Overview

A Study to Explore the Efficacy of TRV027 in Patients Hospitalized for Acute Decompensated Heart Failure

Status:
Completed
Trial end date:
2016-09-01
Target enrollment:
0
Participant gender:
All
Summary
To evaluate the overall safety and efficacy of TRV027 when administered in addition to standard of care (SOC) on mortality, morbidity, dyspnea, and length of stay in patients hospitalized with Acute Decompensated Heart Failure (ADHF).
Phase:
Phase 2
Accepts Healthy Volunteers?
No
Details
Lead Sponsor:
Trevena Inc.
Criteria
Inclusion Criteria:

1. Men or women aged ≥21 years and ≤ 85 years 1a.Women of non-child-bearing potential

2. Able to provide written informed consent

3. Pre-existing diagnosis of heart failure and at least 30 days treatment with daily oral
loop diuretics

4. Systolic blood pressure ≥105 mmHg and ≤ 160 mmHg within 30 minutes of randomization

5. Ventricular rate ≤125 bpm. Patients with rate-controlled persistent or permanent
atrial fibrillation (aFib) at screening are permitted.
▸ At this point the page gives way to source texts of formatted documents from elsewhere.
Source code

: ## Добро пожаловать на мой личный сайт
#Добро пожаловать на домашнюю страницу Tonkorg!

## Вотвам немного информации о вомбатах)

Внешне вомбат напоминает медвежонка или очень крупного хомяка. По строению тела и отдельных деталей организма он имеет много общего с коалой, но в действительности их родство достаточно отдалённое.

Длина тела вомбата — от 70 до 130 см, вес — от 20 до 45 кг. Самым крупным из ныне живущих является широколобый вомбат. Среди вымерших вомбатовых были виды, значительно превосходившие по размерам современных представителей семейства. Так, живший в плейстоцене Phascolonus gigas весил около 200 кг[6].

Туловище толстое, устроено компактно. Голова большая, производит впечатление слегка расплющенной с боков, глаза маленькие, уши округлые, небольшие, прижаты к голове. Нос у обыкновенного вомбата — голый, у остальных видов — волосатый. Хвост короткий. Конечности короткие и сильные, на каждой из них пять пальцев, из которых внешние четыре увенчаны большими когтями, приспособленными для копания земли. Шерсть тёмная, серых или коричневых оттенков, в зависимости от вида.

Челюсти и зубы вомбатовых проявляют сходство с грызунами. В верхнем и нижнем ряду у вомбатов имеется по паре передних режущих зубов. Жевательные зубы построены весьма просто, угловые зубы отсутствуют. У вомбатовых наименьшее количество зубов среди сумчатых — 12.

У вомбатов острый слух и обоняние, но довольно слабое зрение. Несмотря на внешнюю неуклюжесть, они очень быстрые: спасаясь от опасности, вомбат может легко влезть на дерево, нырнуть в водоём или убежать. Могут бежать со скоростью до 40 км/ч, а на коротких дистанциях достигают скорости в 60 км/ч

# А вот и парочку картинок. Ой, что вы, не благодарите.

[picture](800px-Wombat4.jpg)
6. Presence of ADHF defined by:

- BNP > 400 pg/mL or NT-proBNP > 1600 pg/mL

- For patients with BMI >30 kg/m2: BNP > 200 pg/mL or NT-proBNP > 800 pg/mL

- For patients with rate-controlled persistent or permanent aFib: BNP > 600
pg/mL or NT-proBNP > 2400 pg/mL

- Congestion on chest radiograph (CXR)

AND at least two (2) of the following:

- Rales by chest auscultation

- Edema ≥ +1 on a 0-3 + scale, indicating indentation of skin with mild digital
pressure that requires 10 or more seconds to resolve in any dependent area
including extremities or sacral region.

- Elevated jugular venous pressure (≥8 cm H2O)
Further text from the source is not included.